As a veteran public school educator and a strong advocate of students, I take issue with the Feb. 26 editorial, “South Portland students give lesson in patriotism.”

First of all, this issue centers on all South Portland high school students being forced to recite the daily Pledge of Allegiance, and whether this requirement was a violation of their constitutional rights. How can high school students acquire a deep understanding of constitutional principles that center not on the freedoms defined in the Bills of Rights, but on the organization principles, i.e. the branches of government, federal vs. state and limits of power?

Public schools have the legal responsibility to take on some of the functions and responsibilities of parents as defined by the Latin term “in loco parentis,” which means school officials, as “parents,” are obliged to provide a safe and proper learning environment for the students entrusted in their care. Evidently, the schools’ choice to preserve the Pledge of Allegiance has met the criteria.

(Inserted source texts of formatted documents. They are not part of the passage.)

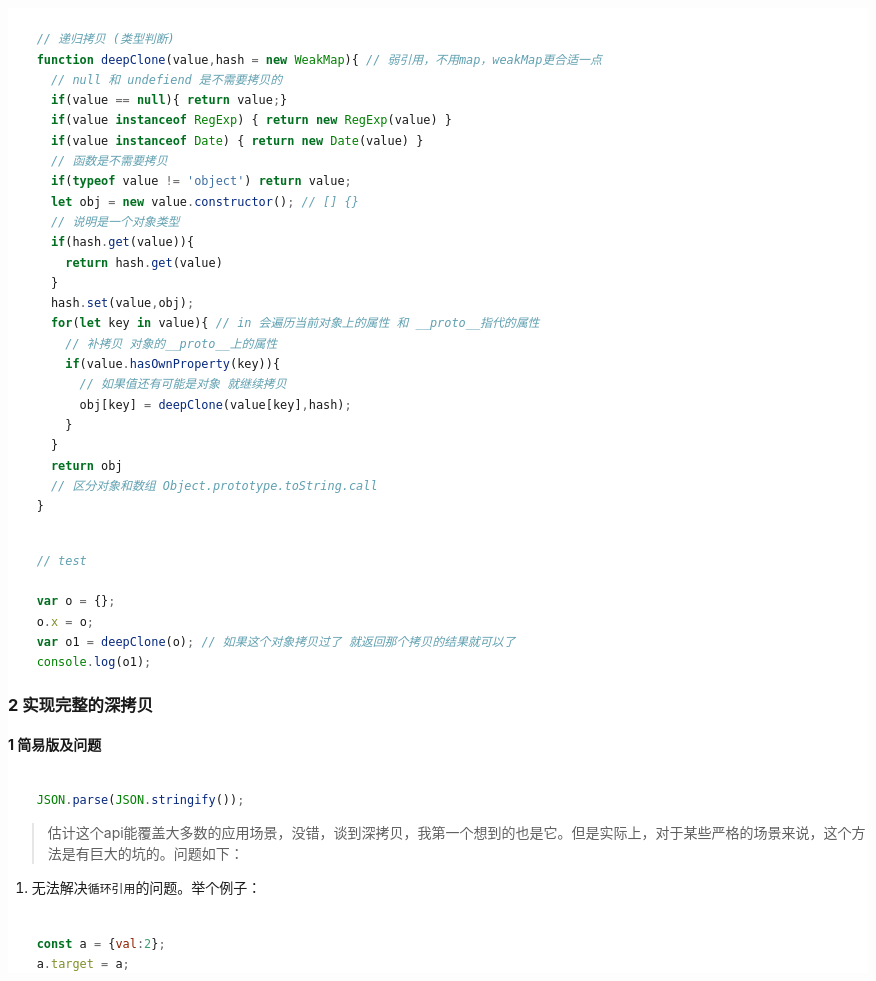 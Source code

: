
 ```js

    // 递归拷贝 (类型判断)
    function deepClone(value,hash = new WeakMap){ // 弱引用，不用map，weakMap更合适一点
      // null 和 undefiend 是不需要拷贝的
      if(value == null){ return value;}
      if(value instanceof RegExp) { return new RegExp(value) }
      if(value instanceof Date) { return new Date(value) }
      // 函数是不需要拷贝
      if(typeof value != 'object') return value;
      let obj = new value.constructor(); // [] {}
      // 说明是一个对象类型
      if(hash.get(value)){
        return hash.get(value)
      }
      hash.set(value,obj);
      for(let key in value){ // in 会遍历当前对象上的属性 和 __proto__指代的属性
        // 补拷贝 对象的__proto__上的属性
        if(value.hasOwnProperty(key)){
          // 如果值还有可能是对象 就继续拷贝
          obj[key] = deepClone(value[key],hash);
        }
      }
      return obj
      // 区分对象和数组 Object.prototype.toString.call
    }
```

```js

    // test

    var o = {};
    o.x = o;
    var o1 = deepClone(o); // 如果这个对象拷贝过了 就返回那个拷贝的结果就可以了
    console.log(o1);
```

###  2 实现完整的深拷贝

**1   简易版及问题**

```js

    JSON.parse(JSON.stringify());
```

> 估计这个api能覆盖大多数的应用场景，没错，谈到深拷贝，我第一个想到的也是它。但是实际上，对于某些严格的场景来说，这个方法是有巨大的坑的。问题如下：

1.  无法解决`循环引用`的问题。举个例子：

```js

    const a = {val:2};
    a.target = a;
```
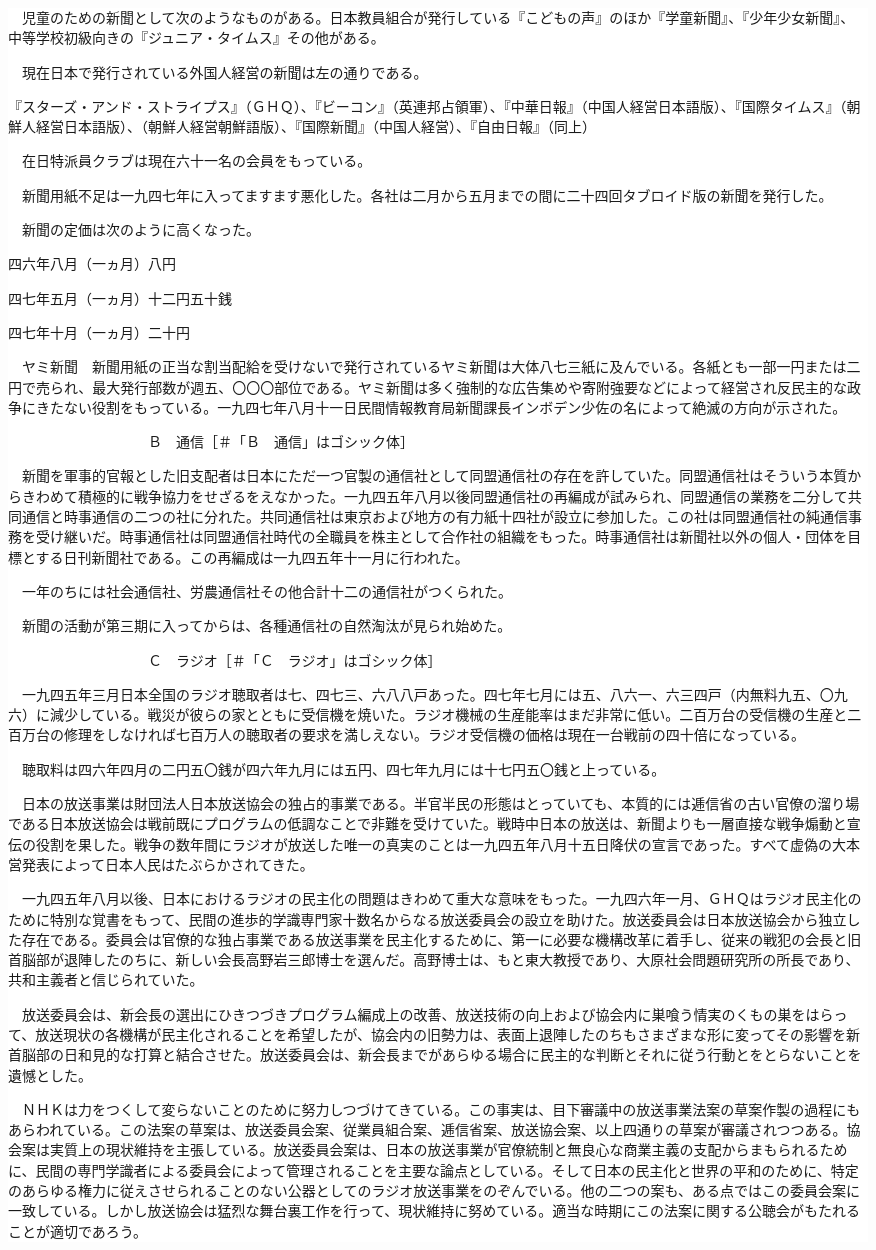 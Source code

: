 　児童のための新聞として次のようなものがある。日本教員組合が発行している『こどもの声』のほか『学童新聞』、『少年少女新聞』、中等学校初級向きの『ジュニア・タイムス』その他がある。

　現在日本で発行されている外国人経営の新聞は左の通りである。

『スターズ・アンド・ストライプス』（ＧＨＱ）、『ビーコン』（英連邦占領軍）、『中華日報』（中国人経営日本語版）、『国際タイムス』（朝鮮人経営日本語版）、（朝鮮人経営朝鮮語版）、『国際新聞』（中国人経営）、『自由日報』（同上）

　在日特派員クラブは現在六十一名の会員をもっている。

　新聞用紙不足は一九四七年に入ってますます悪化した。各社は二月から五月までの間に二十四回タブロイド版の新聞を発行した。

　新聞の定価は次のように高くなった。


四六年八月（一ヵ月）八円

四七年五月（一ヵ月）十二円五十銭

四七年十月（一ヵ月）二十円



　ヤミ新聞　新聞用紙の正当な割当配給を受けないで発行されているヤミ新聞は大体八七三紙に及んでいる。各紙とも一部一円または二円で売られ、最大発行部数が週五、〇〇〇部位である。ヤミ新聞は多く強制的な広告集めや寄附強要などによって経営され反民主的な政争にきたない役割をもっている。一九四七年八月十一日民間情報教育局新聞課長インボデン少佐の名によって絶滅の方向が示された。



　　　　　　　　　　Ｂ　通信［＃「Ｂ　通信」はゴシック体］



　新聞を軍事的官報とした旧支配者は日本にただ一つ官製の通信社として同盟通信社の存在を許していた。同盟通信社はそういう本質からきわめて積極的に戦争協力をせざるをえなかった。一九四五年八月以後同盟通信社の再編成が試みられ、同盟通信の業務を二分して共同通信と時事通信の二つの社に分れた。共同通信社は東京および地方の有力紙十四社が設立に参加した。この社は同盟通信社の純通信事務を受け継いだ。時事通信社は同盟通信社時代の全職員を株主として合作社の組織をもった。時事通信社は新聞社以外の個人・団体を目標とする日刊新聞社である。この再編成は一九四五年十一月に行われた。

　一年のちには社会通信社、労農通信社その他合計十二の通信社がつくられた。

　新聞の活動が第三期に入ってからは、各種通信社の自然淘汰が見られ始めた。



　　　　　　　　　　Ｃ　ラジオ［＃「Ｃ　ラジオ」はゴシック体］



　一九四五年三月日本全国のラジオ聴取者は七、四七三、六八八戸あった。四七年七月には五、八六一、六三四戸（内無料九五、〇九六）に減少している。戦災が彼らの家とともに受信機を焼いた。ラジオ機械の生産能率はまだ非常に低い。二百万台の受信機の生産と二百万台の修理をしなければ七百万人の聴取者の要求を満しえない。ラジオ受信機の価格は現在一台戦前の四十倍になっている。

　聴取料は四六年四月の二円五〇銭が四六年九月には五円、四七年九月には十七円五〇銭と上っている。

　日本の放送事業は財団法人日本放送協会の独占的事業である。半官半民の形態はとっていても、本質的には逓信省の古い官僚の溜り場である日本放送協会は戦前既にプログラムの低調なことで非難を受けていた。戦時中日本の放送は、新聞よりも一層直接な戦争煽動と宣伝の役割を果した。戦争の数年間にラジオが放送した唯一の真実のことは一九四五年八月十五日降伏の宣言であった。すべて虚偽の大本営発表によって日本人民はたぶらかされてきた。

　一九四五年八月以後、日本におけるラジオの民主化の問題はきわめて重大な意味をもった。一九四六年一月、ＧＨＱはラジオ民主化のために特別な覚書をもって、民間の進歩的学識専門家十数名からなる放送委員会の設立を助けた。放送委員会は日本放送協会から独立した存在である。委員会は官僚的な独占事業である放送事業を民主化するために、第一に必要な機構改革に着手し、従来の戦犯の会長と旧首脳部が退陣したのちに、新しい会長高野岩三郎博士を選んだ。高野博士は、もと東大教授であり、大原社会問題研究所の所長であり、共和主義者と信じられていた。

　放送委員会は、新会長の選出にひきつづきプログラム編成上の改善、放送技術の向上および協会内に巣喰う情実のくもの巣をはらって、放送現状の各機構が民主化されることを希望したが、協会内の旧勢力は、表面上退陣したのちもさまざまな形に変ってその影響を新首脳部の日和見的な打算と結合させた。放送委員会は、新会長までがあらゆる場合に民主的な判断とそれに従う行動とをとらないことを遺憾とした。

　ＮＨＫは力をつくして変らないことのために努力しつづけてきている。この事実は、目下審議中の放送事業法案の草案作製の過程にもあらわれている。この法案の草案は、放送委員会案、従業員組合案、逓信省案、放送協会案、以上四通りの草案が審議されつつある。協会案は実質上の現状維持を主張している。放送委員会案は、日本の放送事業が官僚統制と無良心な商業主義の支配からまもられるために、民間の専門学識者による委員会によって管理されることを主要な論点としている。そして日本の民主化と世界の平和のために、特定のあらゆる権力に従えさせられることのない公器としてのラジオ放送事業をのぞんでいる。他の二つの案も、ある点ではこの委員会案に一致している。しかし放送協会は猛烈な舞台裏工作を行って、現状維持に努めている。適当な時期にこの法案に関する公聴会がもたれることが適切であろう。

Why was the Pledge of Allegiance first introduced to pubic schools? The Pledge of Allegiance initially was written to instill a sense of patriotism in school children. According to the English dictionary, patriotism is showing devoted love, support and defense of one’s country; having national loyalty and concerned for one’s defense. Clearly, the South Portland students did not provide a lesson in patriotism as defined by the editors.

What are the cherished values of a free society? According to the editorial, the right to speak and believe freely are the most cherished. What currently symbolizes these values? The American flag. By not having students re-affirm their daily promise to be loyal and support the flag and the United States, how can liberty and justice be guaranteed for all?